Christmas at the McDolen estate was celebrated with a holly wreath on the door, white candles in every window of the sixteen-room house, a small Douglas fir with white lights in the living room with a porcelain nativity scene beneath, and a large blue spruce in the family room. The holly wreath, white candles, Douglas fir and nativity were there because that was the way Donald’s mother had always done it. The citizens of Southampton County expected to see that wreath and those lights as they drove up and down Route 58 on their merry holiday ways. The spruce in the family room was multi-colored, more of jumble than show piece, covered in lights that twinkled and some that didn’t, expensive glass balls, plastic Disney figures, and strands of painted popcorn that Donnie had sewn together when he was four. That was the way Kate had always done it. She was determined to keep something of her own in that blasted house.

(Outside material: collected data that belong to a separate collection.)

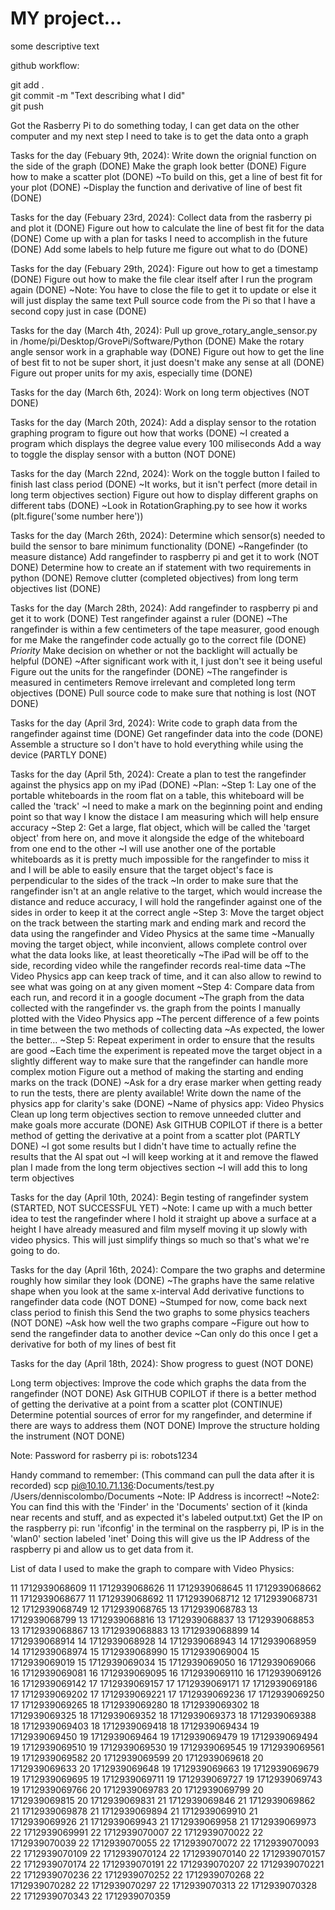# MY project...

some descriptive text

github workflow:

git add .  
git commit -m "Text describing what I did"  
git push  

Got the Rasberry Pi to do something today, I can get data on the other computer and my next step I need to take is to get the data onto a graph

Tasks for the day (Febuary 9th, 2024):
    Write down the orignial function on the side of the graph (DONE)
    Make the graph look better (DONE)
    Figure how to make a scatter plot (DONE)
        ~To build on this, get a line of best fit for your plot (DONE)
        ~Display the function and derivative of line of best fit (DONE)

Tasks for the day (Febuary 23rd, 2024):
    Collect data from the rasberry pi and plot it (DONE)
    Figure out how to calculate the line of best fit for the data (DONE)
    Come up with a plan for tasks I need to accomplish in the future (DONE)
    Add some labels to help future me figure out what to do (DONE)

Tasks for the day (Febuary 29th, 2024):
    Figure out how to get a timestamp (DONE)
    Figure out how to make the file clear itself after I run the program again (DONE)
        ~Note: You have to close the file to get it to update or else it will just display the same text
    Pull source code from the Pi so that I have a second copy just in case (DONE)

Tasks for the day (March 4th, 2024):
    Pull up grove_rotary_angle_sensor.py in /home/pi/Desktop/GrovePi/Software/Python (DONE)
    Make the rotary angle sensor work in a graphable way (DONE)
    Figure out how to get the line of best fit to not be super short, it just doesn't make any sense at all (DONE)
    Figure out proper units for my axis, especially time (DONE)

Tasks for the day (March 6th, 2024):
    Work on long term objectives (NOT DONE)

Tasks for the day (March 20th, 2024):
    Add a display sensor to the rotation graphing program to figure out how that works (DONE)
        ~I created a program which displays the degree value every 100 miliseconds
    Add a way to toggle the display sensor with a button (NOT DONE)

Tasks for the day (March 22nd, 2024):
    Work on the toggle button I failed to finish last class period (DONE)
        ~It works, but it isn't perfect (more detail in long term objectives section)
    Figure out how to display different graphs on different tabs (DONE)
        ~Look in RotationGraphing.py to see how it works (plt.figure('some number here'))

Tasks for the day (March 26th, 2024):
    Determine which sensor(s) needed to build the sensor to bare minimum functionality (DONE)
        ~Rangefinder (to measure distance)
    Add rangefinder to raspberry pi and get it to work (NOT DONE)
    Determine how to create an if statement with two requirements in python (DONE)
    Remove clutter (completed objectives) from long term objectives list (DONE)

Tasks for the day (March 28th, 2024):
    Add rangefinder to raspberry pi and get it to work (DONE)
    Test rangefinder against a ruler (DONE)
        ~The rangefinder is within a few centimeters of the tape measurer, good enough for me
    Make the rangefinder code actually go to the correct file (DONE) *Priority*
    Make decision on whether or not the backlight will actually be helpful (DONE)
        ~After significant work with it, I just don't see it being useful
    Figure out the units for the rangefinder (DONE)
        ~The rangefinder is measured in centimeters
    Remove irrelevant and completed long term objectives (DONE)
    Pull source code to make sure that nothing is lost (NOT DONE)

Tasks for the day (April 3rd, 2024):
    Write code to graph data from the rangefinder against time (DONE)
    Get rangefinder data into the code (DONE)
    Assemble a structure so I don't have to hold everything while using the device (PARTLY DONE)

Tasks for the day (April 5th, 2024):
    Create a plan to test the rangefinder against the physics app on my iPad (DONE)
        ~Plan:
            ~Step 1: Lay one of the portable whiteboards in the room flat on a table, this whiteboard will be called the 'track'
                ~I need to make a mark on the beginning point and ending point so that way I know the distace I am measuring which will help ensure accuracy
            ~Step 2: Get a large, flat object, which will be called the 'target object' from here on, and move it alongside the edge of the whiteboard from one end to the other
                ~I will use another one of the portable whiteboards as it is pretty much impossible for the rangefinder to miss it and I will be able to easily ensure that the target object's face is perpendicular to the sides of the track
                ~In order to make sure that the rangefinder isn't at an angle relative to the target, which would increase the distance and reduce accuracy, I will hold the rangefinder against one of the sides in order to keep it at the correct angle
            ~Step 3: Move the target object on the track between the starting mark and ending mark and record the data using the rangefinder and Video Physics at the same time
                ~Manually moving the target object, while inconvient, allows complete control over what the data looks like, at least theoretically
                ~The iPad will be off to the side, recording video while the rangefinder records real-time data
                ~The Video Physics app can keep track of time, and it can also allow to rewind to see what was going on at any given moment
            ~Step 4: Compare data from each run, and record it in a google document
                ~The graph from the data collected with the rangefinder vs. the graph from the points I manually plotted with the Video Physics app
                ~The percent difference of a few points in time between the two methods of collecting data
                    ~As expected, the lower the better...
            ~Step 5: Repeat experiment in order to ensure that the results are good
                ~Each time the experiment is repeated move the target object in a slightly different way to make sure that the rangefinder can handle more complex motion
    Figure out a method of making the starting and ending marks on the track (DONE)
        ~Ask for a dry erase marker when getting ready to run the tests, there are plenty available!
    Write down the name of the physics app for clarity's sake (DONE)
        ~Name of physics app: Video Physics
    Clean up long term objectives section to remove unneeded clutter and make goals more accurate (DONE)
    Ask GITHUB COPILOT if there is a better method of getting the derivative at a point from a scatter plot (PARTLY DONE)
        ~I got some results but I didn't have time to actually refine the results that the AI spat out
        ~I will keep working at it and remove the flawed plan I made from the long term objectives section
        ~I will add this to long term objectives

Tasks for the day (April 10th, 2024):
    Begin testing of rangefinder system (STARTED, NOT SUCCESSFUL YET)
        ~Note: I came up with a much better idea to test the rangefinder where I hold it straight up above a surface at a height I have already measured and film myself moving it up slowly with video physics. This will just simplify things so much so that's what we're going to do.

Tasks for the day (April 16th, 2024):
    Compare the two graphs and determine roughly how similar they look (DONE)
        ~The graphs have the same relative shape when you look at the same x-interval
    Add derivative functions to rangefinder data code (NOT DONE)
        ~Stumped for now, come back next class period to finish this
    Send the two graphs to some physics teachers (NOT DONE)
        ~Ask how well the two graphs compare
        ~Figure out how to send the rangefinder data to another device
        ~Can only do this once I get a derivative for both of my lines of best fit

Tasks for the day (April 18th, 2024):
    Show progress to guest (NOT DONE)

Long term objectives:
    Improve the code which graphs the data from the rangefinder (NOT DONE)
    Ask GITHUB COPILOT if there is a better method of getting the derivative at a point from a scatter plot (CONTINUE)
    Determine potential sources of error for my rangefinder, and determine if there are ways to address them (NOT DONE)
    Improve the structure holding the instrument (NOT DONE)

Note: Password for rasberry pi is: robots1234

Handy command to remember: (This command can pull the data after it is recorded)
scp pi@10.10.71.136:Documents/test.py /Users/denniscolombo/Documents
    ~Note: IP Address is incorrect!
    ~Note2: You can find this with the 'Finder' in the 'Documents' section of it (kinda near recents and stuff, and as expected it's labeled output.txt)
Get the IP on the raspberry pi:
run 'ifconfig' in the terminal on the raspberry pi, IP is in the 'wlan0' section labeled 'inet'
Doing this will give us the IP Address of the raspberry pi and allow us to get data from it.

List of data I used to make the graph to compare with Video Physics:

11	1712939068609
11	1712939068626
11	1712939068645
11	1712939068662
11	1712939068677
11	1712939068692
11	1712939068712
12	1712939068731
12	1712939068749
12	1712939068765
13	1712939068783
13	1712939068799
13	1712939068816
13	1712939068837
13	1712939068853
13	1712939068867
13	1712939068883
13	1712939068899
14	1712939068914
14	1712939068928
14	1712939068943
14	1712939068959
14	1712939068974
15	1712939068990
15	1712939069004
15	1712939069019
15	1712939069034
15	1712939069050
16	1712939069066
16	1712939069081
16	1712939069095
16	1712939069110
16	1712939069126
16	1712939069142
17	1712939069157
17	1712939069171
17	1712939069186
17	1712939069202
17	1712939069221
17	1712939069236
17	1712939069250
17	1712939069265
18	1712939069280
18	1712939069302
18	1712939069325
18	1712939069352
18	1712939069373
18	1712939069388
18	1712939069403
18	1712939069418
18	1712939069434
19	1712939069450
19	1712939069464
19	1712939069479
19	1712939069494
19	1712939069510
19	1712939069530
19	1712939069545
19	1712939069561
19	1712939069582
20	1712939069599
20	1712939069618
20	1712939069633
20	1712939069648
19	1712939069663
19	1712939069679
19	1712939069695
19	1712939069711
19	1712939069727
19	1712939069743
19	1712939069766
20	1712939069783
20	1712939069799
20	1712939069815
20	1712939069831
21	1712939069846
21	1712939069862
21	1712939069878
21	1712939069894
21	1712939069910
21	1712939069926
21	1712939069943
21	1712939069958
21	1712939069973
22	1712939069991
22	1712939070007
22	1712939070022
22	1712939070039
22	1712939070055
22	1712939070072
22	1712939070093
22	1712939070109
22	1712939070124
22	1712939070140
22	1712939070157
22	1712939070174
22	1712939070191
22	1712939070207
22	1712939070221
22	1712939070236
22	1712939070252
22	1712939070268
22	1712939070282
22	1712939070297
22	1712939070313
22	1712939070328
22	1712939070343
22	1712939070359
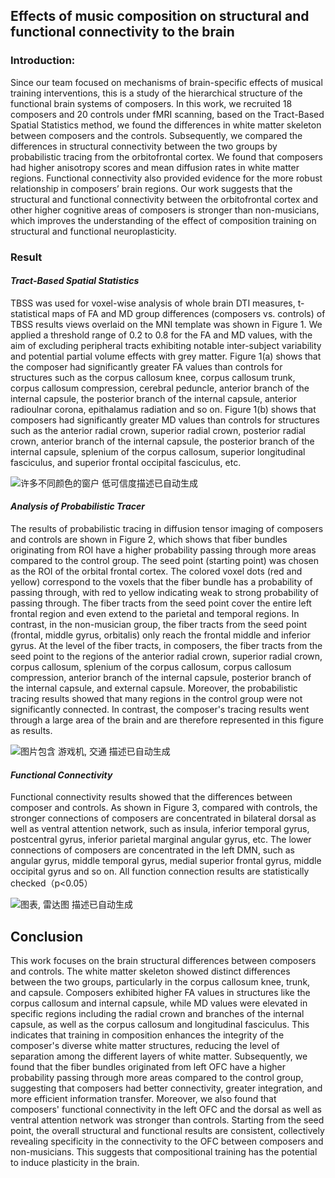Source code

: ## Effects of music composition on structural and functional connectivity to the brain 



### Introduction: 

Since our team focused on mechanisms of brain-specific effects of musical training interventions, this is a study of the hierarchical structure of the functional brain systems of composers. In this work, we recruited 18 composers and 20 controls under fMRI scanning, based on the Tract-Based Spatial Statistics method, we found the differences in white matter skeleton between composers and the controls. Subsequently, we compared the differences in structural connectivity between the two groups by probabilistic tracing from the orbitofrontal cortex. We found that composers had higher anisotropy scores and mean diffusion rates in white matter regions. Functional connectivity also provided evidence for the more robust relationship in composers’ brain regions. Our work suggests that the structural and functional connectivity between the orbitofrontal cortex and other higher cognitive areas of composers is stronger than non-musicians, which improves the understanding of the effect of composition training on structural and functional neuroplasticity.

 

 

### Result

#### *Tract-Based Spatial Statistics*

TBSS was used for voxel-wise analysis of whole brain DTI measures, t-statistical maps of FA and MD group differences (composers vs. controls) of TBSS results views overlaid on the MNI template was shown in Figure 1. We applied a threshold range of 0.2 to 0.8 for the FA and MD values, with the aim of excluding peripheral tracts exhibiting notable inter-subject variability and potential partial volume effects with grey matter. Figure 1(a) shows that the composer had significantly greater FA values than controls for structures such as the corpus callosum knee, corpus callosum trunk, corpus callosum compression, cerebral peduncle, anterior branch of the internal capsule, the posterior branch of the internal capsule, anterior radioulnar corona, epithalamus radiation and so on. Figure 1(b) shows that composers had significantly greater MD values than controls for structures such as the anterior radial crown, superior radial crown, posterior radial crown, anterior branch of the internal capsule, the posterior branch of the internal capsule, splenium of the corpus callosum, superior longitudinal fasciculus, and superior frontal occipital fasciculus, etc.

![许多不同颜色的窗户  低可信度描述已自动生成](file:///C:/Users/DELL/AppData/Local/Temp/msohtmlclip1/01/clip_image002.png)

#### *Analysis of Probabilistic Tracer* 

The results of probabilistic tracing in diffusion tensor imaging of composers and controls are shown in Figure 2, which shows that fiber bundles originating from ROI have a higher probability passing through more areas compared to the control group. The seed point (starting point) was chosen as the ROI of the orbital frontal cortex. The colored voxel dots (red and yellow) correspond to the voxels that the fiber bundle has a probability of passing through, with red to yellow indicating weak to strong probability of passing through. The fiber tracts from the seed point cover the entire left frontal region and even extend to the parietal and temporal regions. In contrast, in the non-musician group, the fiber tracts from the seed point (frontal, middle gyrus, orbitalis) only reach the frontal middle and inferior gyrus. At the level of the fiber tracts, in composers, the fiber tracts from the seed point to the regions of the anterior radial crown, superior radial crown, corpus callosum, splenium of the corpus callosum, corpus callosum compression, anterior branch of the internal capsule, posterior branch of the internal capsule, and external capsule. Moreover, the probabilistic tracing results showed that many regions in the control group were not significantly connected. In contrast, the composer's tracing results went through a large area of the brain and are therefore represented in this figure as results.

![图片包含 游戏机, 交通  描述已自动生成](file:///C:/Users/DELL/AppData/Local/Temp/msohtmlclip1/01/clip_image004.png)

#### *Functional Connectivity* 

Functional connectivity results showed that the differences between composer and controls. As shown in Figure 3, compared with controls, the stronger connections of composers are concentrated in bilateral dorsal as well as ventral attention network, such as insula, inferior temporal gyrus, postcentral gyrus, inferior parietal marginal angular gyrus, etc. The lower connections of composers are concentrated in the left DMN, such as angular gyrus, middle temporal gyrus, medial superior frontal gyrus, middle occipital gyrus and so on. All function connection results are statistically checked（p<0.05）

![图表, 雷达图  描述已自动生成](file:///C:/Users/DELL/AppData/Local/Temp/msohtmlclip1/01/clip_image006.png)

## Conclusion

This work focuses on the brain structural differences between composers and controls. The white matter skeleton showed distinct differences between the two groups, particularly in the corpus callosum knee, trunk, and capsule. Composers exhibited higher FA values in structures like the corpus callosum and internal capsule, while MD values were elevated in specific regions including the radial crown and branches of the internal capsule, as well as the corpus callosum and longitudinal fasciculus. This indicates that training in composition enhances the integrity of the composer's diverse white matter structures, reducing the level of separation among the different layers of white matter. Subsequently, we found that the fiber bundles originated from left OFC have a higher probability passing through more areas compared to the control group, suggesting that composers had better connectivity, greater integration, and more efficient information transfer. Moreover, we also found that composers' functional connectivity in the left OFC and the dorsal as well as ventral attention network was stronger than controls. Starting from the seed point, the overall structural and functional results are consistent, collectively revealing specificity in the connectivity to the OFC between composers and non-musicians. This suggests that compositional training has the potential to induce plasticity in the brain.

 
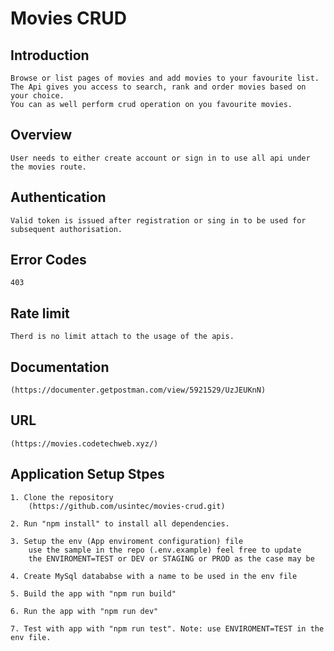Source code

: # Movies CRUD

## Introduction
    Browse or list pages of movies and add movies to your favourite list. 
    The Api gives you access to search, rank and order movies based on your choice. 
    You can as well perform crud operation on you favourite movies.

## Overview
    User needs to either create account or sign in to use all api under the movies route.

## Authentication
    Valid token is issued after registration or sing in to be used for subsequent authorisation.

## Error Codes
    403

## Rate limit
    Therd is no limit attach to the usage of the apis.

## Documentation
    (https://documenter.getpostman.com/view/5921529/UzJEUKnN)

## URL
    (https://movies.codetechweb.xyz/)

## Application Setup Stpes
    1. Clone the repository
        (https://github.com/usintec/movies-crud.git)

    2. Run "npm install" to install all dependencies.

    3. Setup the env (App enviroment configuration) file
        use the sample in the repo (.env.example) feel free to update
        the ENVIROMENT=TEST or DEV or STAGING or PROD as the case may be

    4. Create MySql datababse with a name to be used in the env file
    
    5. Build the app with "npm run build"

    6. Run the app with "npm run dev"

    7. Test with app with "npm run test". Note: use ENVIROMENT=TEST in the env file.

It was during this festive season that Kate was introduced to the wealthier citizens of Southampton County. Donald and Kate hosted a “Winter Banquet” to which a select many flocked – Donald’s new business friends, old money who had socialized with the
McDolens
since the 1920s, assorted local politicians and state legislators. It was pleasant enough, but Kate was tired with it after the first two hours. Cocktails and small talk were interesting for only so long, and soon she found herself wanting to retire to the family room to watch the blinking and unblinking rainbow of lights on the spruce tree and curl up under a blanket. Donnie had already disappeared from the scene in his sport coat and tie, up to his room to listen to his CDs.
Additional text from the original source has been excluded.